I walked through the grocery store, loading my cart as if it were a normal day. The white paper cup in the cart cup holder was stained with dribbles of coffee that had seeped from underneath the white plastic lid. Ruby lipstick residue garishly proclaimed the cup mine. I had just set it down when a freight train of grief and anxiety overtook me. It came on so fast and shocked me as my breath began coming in gasps, the lump in my chest lurched, and the pools of tears formed, threatening to suffocate and blind me. Leaving the tepid dark roast in the cup holder, I released my hands from the smooth black handle and left a full cart of groceries in aisle seven. I was in agony. I felt like I was bleeding out. Did no one see? How could everyone simply be grocery shopping as if all manner of things were well? How could anything be well again?

“All shall be well, all shall be well, in all manner of things all shall be well.”

I read these words written by St. Julian of Norwich, a 14th century Catholic mystic, during that particularly painful season. As I crawled out from under the rubble of an imploded relationship, St. Julian’s words were indiscernible to me. Like the first time I tasted dark ale, or dry wine, or espresso, they were bitter.

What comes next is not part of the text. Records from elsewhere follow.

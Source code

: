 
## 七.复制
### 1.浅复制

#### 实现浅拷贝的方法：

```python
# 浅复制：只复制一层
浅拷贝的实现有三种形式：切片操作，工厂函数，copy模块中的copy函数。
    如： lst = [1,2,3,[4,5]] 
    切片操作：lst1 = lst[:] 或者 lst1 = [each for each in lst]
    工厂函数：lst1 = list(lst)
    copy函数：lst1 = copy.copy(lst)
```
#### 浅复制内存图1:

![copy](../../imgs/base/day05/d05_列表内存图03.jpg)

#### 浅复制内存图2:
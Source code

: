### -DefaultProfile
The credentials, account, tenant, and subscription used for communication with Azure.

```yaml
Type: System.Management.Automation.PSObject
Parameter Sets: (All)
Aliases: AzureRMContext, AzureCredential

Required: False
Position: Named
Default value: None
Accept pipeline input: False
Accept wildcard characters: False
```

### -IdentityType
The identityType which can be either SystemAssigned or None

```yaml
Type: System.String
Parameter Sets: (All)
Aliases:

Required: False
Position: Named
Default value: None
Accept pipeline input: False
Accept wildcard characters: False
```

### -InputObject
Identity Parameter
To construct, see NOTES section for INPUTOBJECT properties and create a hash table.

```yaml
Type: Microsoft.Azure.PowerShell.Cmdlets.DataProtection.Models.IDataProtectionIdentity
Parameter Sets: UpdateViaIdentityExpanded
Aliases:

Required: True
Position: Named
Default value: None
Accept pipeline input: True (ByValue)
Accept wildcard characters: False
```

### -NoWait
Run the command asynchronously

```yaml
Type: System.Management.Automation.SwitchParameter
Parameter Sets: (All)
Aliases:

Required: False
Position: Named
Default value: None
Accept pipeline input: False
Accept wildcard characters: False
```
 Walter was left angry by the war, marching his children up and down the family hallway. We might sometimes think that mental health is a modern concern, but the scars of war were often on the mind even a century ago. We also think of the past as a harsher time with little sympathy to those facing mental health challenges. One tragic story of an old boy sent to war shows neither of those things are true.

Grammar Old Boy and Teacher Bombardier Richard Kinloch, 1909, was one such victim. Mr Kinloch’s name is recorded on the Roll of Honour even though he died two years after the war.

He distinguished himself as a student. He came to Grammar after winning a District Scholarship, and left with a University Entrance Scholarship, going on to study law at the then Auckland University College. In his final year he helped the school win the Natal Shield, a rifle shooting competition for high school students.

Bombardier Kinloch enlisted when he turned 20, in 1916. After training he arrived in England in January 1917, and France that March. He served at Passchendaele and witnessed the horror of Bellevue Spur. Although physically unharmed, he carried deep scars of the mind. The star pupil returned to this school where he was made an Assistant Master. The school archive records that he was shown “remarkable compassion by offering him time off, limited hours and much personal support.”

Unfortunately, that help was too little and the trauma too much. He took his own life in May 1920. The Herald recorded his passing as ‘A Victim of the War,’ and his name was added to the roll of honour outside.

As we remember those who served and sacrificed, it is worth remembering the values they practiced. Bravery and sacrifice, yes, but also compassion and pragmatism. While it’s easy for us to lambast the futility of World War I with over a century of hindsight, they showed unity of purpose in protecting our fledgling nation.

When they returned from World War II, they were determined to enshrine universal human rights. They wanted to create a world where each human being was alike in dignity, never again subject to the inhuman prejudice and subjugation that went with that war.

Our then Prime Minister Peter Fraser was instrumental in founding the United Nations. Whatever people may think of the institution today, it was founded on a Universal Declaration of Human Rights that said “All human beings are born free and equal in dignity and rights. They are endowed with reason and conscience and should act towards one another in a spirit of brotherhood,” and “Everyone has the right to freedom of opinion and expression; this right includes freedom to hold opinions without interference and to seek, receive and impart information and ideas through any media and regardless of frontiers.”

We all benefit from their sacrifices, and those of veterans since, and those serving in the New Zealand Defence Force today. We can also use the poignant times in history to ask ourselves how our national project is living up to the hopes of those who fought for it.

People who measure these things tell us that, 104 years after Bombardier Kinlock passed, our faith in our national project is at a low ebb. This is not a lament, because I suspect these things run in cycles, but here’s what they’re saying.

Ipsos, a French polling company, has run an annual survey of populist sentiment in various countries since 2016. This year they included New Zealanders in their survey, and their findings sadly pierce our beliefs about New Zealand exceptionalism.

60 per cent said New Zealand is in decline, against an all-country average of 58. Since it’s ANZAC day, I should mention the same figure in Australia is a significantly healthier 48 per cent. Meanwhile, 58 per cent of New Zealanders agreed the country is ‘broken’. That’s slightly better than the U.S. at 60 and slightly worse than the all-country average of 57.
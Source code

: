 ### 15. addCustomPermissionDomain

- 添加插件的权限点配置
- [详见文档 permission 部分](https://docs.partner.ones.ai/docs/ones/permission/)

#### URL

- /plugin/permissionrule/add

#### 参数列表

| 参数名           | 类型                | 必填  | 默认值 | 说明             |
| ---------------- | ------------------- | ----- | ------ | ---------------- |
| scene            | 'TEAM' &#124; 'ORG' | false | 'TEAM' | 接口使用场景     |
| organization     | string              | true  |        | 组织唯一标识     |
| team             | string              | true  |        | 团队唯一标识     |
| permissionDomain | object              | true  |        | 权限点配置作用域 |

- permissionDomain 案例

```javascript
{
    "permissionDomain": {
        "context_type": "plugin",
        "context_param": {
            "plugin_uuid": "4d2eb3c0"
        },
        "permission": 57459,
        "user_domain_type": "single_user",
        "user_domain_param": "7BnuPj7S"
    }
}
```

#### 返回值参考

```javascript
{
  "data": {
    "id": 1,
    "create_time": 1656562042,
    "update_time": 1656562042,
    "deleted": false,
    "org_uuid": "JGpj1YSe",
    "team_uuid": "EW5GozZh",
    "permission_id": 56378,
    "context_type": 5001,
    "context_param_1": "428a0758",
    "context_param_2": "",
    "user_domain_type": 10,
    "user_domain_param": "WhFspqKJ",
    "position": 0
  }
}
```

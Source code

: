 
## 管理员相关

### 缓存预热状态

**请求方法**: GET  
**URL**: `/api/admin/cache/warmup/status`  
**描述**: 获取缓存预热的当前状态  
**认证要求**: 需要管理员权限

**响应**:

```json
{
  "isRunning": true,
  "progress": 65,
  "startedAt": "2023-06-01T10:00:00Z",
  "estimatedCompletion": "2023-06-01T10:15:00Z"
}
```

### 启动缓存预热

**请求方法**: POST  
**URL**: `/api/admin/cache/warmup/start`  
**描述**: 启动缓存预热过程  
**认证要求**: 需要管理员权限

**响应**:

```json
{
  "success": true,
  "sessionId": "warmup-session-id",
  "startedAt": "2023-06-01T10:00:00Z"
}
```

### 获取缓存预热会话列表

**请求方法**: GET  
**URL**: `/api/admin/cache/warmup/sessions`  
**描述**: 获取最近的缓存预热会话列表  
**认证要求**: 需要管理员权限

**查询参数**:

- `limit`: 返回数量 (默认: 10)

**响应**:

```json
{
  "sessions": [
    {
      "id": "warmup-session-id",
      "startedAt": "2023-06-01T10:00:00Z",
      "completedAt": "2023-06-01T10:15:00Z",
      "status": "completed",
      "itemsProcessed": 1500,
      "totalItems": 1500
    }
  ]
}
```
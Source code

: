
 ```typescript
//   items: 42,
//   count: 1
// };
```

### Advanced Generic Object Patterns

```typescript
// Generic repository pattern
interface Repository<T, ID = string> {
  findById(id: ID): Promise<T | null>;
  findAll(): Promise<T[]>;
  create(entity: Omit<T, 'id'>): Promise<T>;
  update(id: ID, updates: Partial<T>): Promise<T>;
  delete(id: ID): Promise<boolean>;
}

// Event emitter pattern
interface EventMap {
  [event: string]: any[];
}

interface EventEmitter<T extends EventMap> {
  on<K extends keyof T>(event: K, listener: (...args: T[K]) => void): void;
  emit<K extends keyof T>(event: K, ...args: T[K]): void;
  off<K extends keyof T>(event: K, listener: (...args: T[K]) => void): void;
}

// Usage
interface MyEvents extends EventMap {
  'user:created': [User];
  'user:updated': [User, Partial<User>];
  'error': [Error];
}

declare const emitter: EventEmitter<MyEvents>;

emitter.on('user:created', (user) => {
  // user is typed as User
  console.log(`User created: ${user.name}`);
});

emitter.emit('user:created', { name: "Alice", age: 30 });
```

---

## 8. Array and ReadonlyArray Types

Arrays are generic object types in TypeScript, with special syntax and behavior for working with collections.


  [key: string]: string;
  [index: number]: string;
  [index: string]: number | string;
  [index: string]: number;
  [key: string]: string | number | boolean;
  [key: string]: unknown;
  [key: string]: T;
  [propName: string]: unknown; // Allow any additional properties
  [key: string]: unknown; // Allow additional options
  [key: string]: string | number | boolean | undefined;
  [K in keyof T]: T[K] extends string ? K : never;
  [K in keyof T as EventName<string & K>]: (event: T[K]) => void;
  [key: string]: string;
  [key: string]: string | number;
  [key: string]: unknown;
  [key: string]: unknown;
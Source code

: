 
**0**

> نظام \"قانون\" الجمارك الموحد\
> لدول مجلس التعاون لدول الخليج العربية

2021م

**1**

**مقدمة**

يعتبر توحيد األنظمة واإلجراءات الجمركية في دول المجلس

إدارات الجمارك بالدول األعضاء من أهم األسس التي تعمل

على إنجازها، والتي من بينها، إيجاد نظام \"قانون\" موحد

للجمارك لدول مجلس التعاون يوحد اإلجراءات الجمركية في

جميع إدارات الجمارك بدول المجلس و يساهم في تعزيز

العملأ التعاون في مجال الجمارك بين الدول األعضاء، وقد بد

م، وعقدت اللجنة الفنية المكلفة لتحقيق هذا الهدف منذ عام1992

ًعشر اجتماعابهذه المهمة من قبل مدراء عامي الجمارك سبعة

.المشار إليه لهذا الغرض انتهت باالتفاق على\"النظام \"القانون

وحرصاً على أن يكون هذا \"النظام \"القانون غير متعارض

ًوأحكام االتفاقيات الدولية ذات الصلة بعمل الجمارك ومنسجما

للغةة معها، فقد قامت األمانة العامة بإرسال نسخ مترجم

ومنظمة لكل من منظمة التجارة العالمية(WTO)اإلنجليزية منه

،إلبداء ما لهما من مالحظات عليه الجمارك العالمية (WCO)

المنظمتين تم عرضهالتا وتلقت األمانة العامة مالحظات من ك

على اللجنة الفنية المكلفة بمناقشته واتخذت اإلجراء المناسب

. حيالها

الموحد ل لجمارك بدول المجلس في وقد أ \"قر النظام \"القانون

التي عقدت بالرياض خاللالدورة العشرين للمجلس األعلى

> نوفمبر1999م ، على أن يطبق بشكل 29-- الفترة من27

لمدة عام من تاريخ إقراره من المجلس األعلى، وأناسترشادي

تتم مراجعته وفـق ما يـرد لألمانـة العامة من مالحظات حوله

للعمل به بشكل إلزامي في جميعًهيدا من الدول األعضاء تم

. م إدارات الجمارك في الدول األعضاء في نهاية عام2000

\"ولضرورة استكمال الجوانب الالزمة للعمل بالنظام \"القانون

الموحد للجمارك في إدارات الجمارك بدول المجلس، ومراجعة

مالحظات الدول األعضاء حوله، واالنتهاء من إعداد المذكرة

Many an ending–say, of a movie or a book–include the triumph that occurs when a strong, persecuted protagonist conquers the villain seeking their destruction, usually after narrowly escaping the villain’s wicked scheme. We exhale at that moment, and with unclenched fists gratefully acknowledge that all is not lost. All shall be well. The protagonist has triumphed over the evil that was planned for them. We can once again imagine that there is always a way out, always a way around, always a solution for a savvy hero. I think it is good that stories often end this way because the reality is that life often does not.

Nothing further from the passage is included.